Very few details are known for the upcoming Beyond: Two Souls except that it won't be like Heavy Rain and that it's going to have a lot of "meaning," so why am I already concerned? Simply put - because David Cage is writing the narrative for a female protagonist.
Out of all the problems I have with Heavy Rain, on the top of the list is how Madison Paige is handled in the story. She is written to appear as a strong female character, but there are problematic (read: sexist) tropes implicity shown in her story that make me feel nervous for Jodie Holmes in Beyond: Two Souls. Let's see how Madison serves as a vehicle to progress a narrative that utimately shames her, and hope the best for Jodie.
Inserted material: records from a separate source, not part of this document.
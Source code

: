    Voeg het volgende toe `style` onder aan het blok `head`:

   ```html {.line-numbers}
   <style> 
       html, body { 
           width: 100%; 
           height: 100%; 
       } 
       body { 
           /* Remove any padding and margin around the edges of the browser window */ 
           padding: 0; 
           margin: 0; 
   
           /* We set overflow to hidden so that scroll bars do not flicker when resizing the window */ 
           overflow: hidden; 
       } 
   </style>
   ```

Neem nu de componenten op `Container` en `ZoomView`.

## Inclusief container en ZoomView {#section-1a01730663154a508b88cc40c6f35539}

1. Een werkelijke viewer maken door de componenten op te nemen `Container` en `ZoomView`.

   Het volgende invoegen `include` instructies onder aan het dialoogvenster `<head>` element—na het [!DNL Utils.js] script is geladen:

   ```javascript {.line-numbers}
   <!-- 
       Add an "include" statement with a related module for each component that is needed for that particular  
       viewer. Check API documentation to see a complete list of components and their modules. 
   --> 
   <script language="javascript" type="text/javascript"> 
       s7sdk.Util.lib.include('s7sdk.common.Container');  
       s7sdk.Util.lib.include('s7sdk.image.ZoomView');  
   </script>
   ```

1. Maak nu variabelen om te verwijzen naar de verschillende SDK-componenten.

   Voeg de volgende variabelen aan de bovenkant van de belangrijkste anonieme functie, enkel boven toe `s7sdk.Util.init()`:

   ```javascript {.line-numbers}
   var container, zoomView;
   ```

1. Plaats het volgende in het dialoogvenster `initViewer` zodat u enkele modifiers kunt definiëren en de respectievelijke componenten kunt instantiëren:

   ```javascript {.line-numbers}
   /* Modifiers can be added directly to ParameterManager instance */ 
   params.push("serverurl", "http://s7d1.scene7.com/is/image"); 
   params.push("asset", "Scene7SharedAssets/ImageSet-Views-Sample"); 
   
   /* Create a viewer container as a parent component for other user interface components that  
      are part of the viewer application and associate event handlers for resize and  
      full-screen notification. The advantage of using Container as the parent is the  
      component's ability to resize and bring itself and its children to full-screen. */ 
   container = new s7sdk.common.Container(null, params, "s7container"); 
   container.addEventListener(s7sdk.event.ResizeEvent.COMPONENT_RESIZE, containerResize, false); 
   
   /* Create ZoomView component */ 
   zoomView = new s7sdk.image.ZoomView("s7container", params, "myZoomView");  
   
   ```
The opening segment to introduce Madison shows us boobs, violence, gore, and gives us no information about her character. The scene starts with Madison wearing a white tank top and panties, jolting out of a nightmare and groaning about her insomnia. There are moments where the camera shifts perspective to show a view that suggests someone is hiding and looking at her in a Peeping Tom position. She types for a bit on her computer - I guess this signifies she has some sort of work to do. Seconds later comes the shower scene and we get to watch her strip, get wet, and dry off only to put on the same white tank top and pair of panties. She steps out of the bathroom and notices her fridge is open and we are made aware that there are intruders in her apartment. Crouching around her apartment with the camera zoomed up her ass, Madison panics and thinks of exit strategies. Now comes the attack.
She is grabbed by two masked men and tossed around in her apartment with QTE prompts to fight back and defend herself. The clothing she wears uncomfortably sexualizes each time she is pinned, slapped, or forced in a position where her legs are spread. The anonimity of the masked men shifts the focus on her exposed body, and we only hear her grunts and screams. Finally she breaks free and locks herself in the bathroom and her face is bloodied. A third masked man grabs her from behind and slits her throat. She jolts out of another nightmare in a panic, and a fade to black switches to another segment in the game. This opening is completely pointless, only showing a sexy shower scene and a violent struggle that has nothing to do with Madison's character or story. It's a trope used in several horror genres where a barely clothed woman is in an inescapable situation only created to indulge in torture porn.
The Nursemaid/Trusty Sidekick
The main story follows protagonist Ethan Mars through a series of dangerous trials set up by the Origami Killer to get his kidnapped son back. Madison finds an unconscious Ethan at a motel where she goes to sleep when her insomnia gets tough, and immediately rushes to his aid. Without knowing anything about Ethan, except for the possibility that he could be the Origami Killer himself, she disinfects his wounds, brings him food, and protects him from the police. This is an unsettling caretaker trope that makes no sense unless Madison was a serial killer groupie. Later it is discovered that she is actually a journalist keeping an eye on Ethan, but that can quickly be thrown aside depending on the decision you make and she can become his trusty sidekick and lover who is his son's new mommy.
It would have been a better narrative if we knew about Madison's career before she began helping out Ethan so there would at least be some built up tension that makes sense (ie: we would know something Ethan does not), but instead we are forced to watch her in typical sexist scenarios that are explained after the damage has been done. It was difficult for me to watch these scenes (and there are more examples of sexualized violence and being a caretaker) without wondering what the hell Quantic Dream were thinking when they wrote this character.
Am I saying that the same tropes will be used in Beyond: Two Souls? Not necessarily, but I will be keeping a critical eye open to see how Jodie's character is handled in upcoming footage.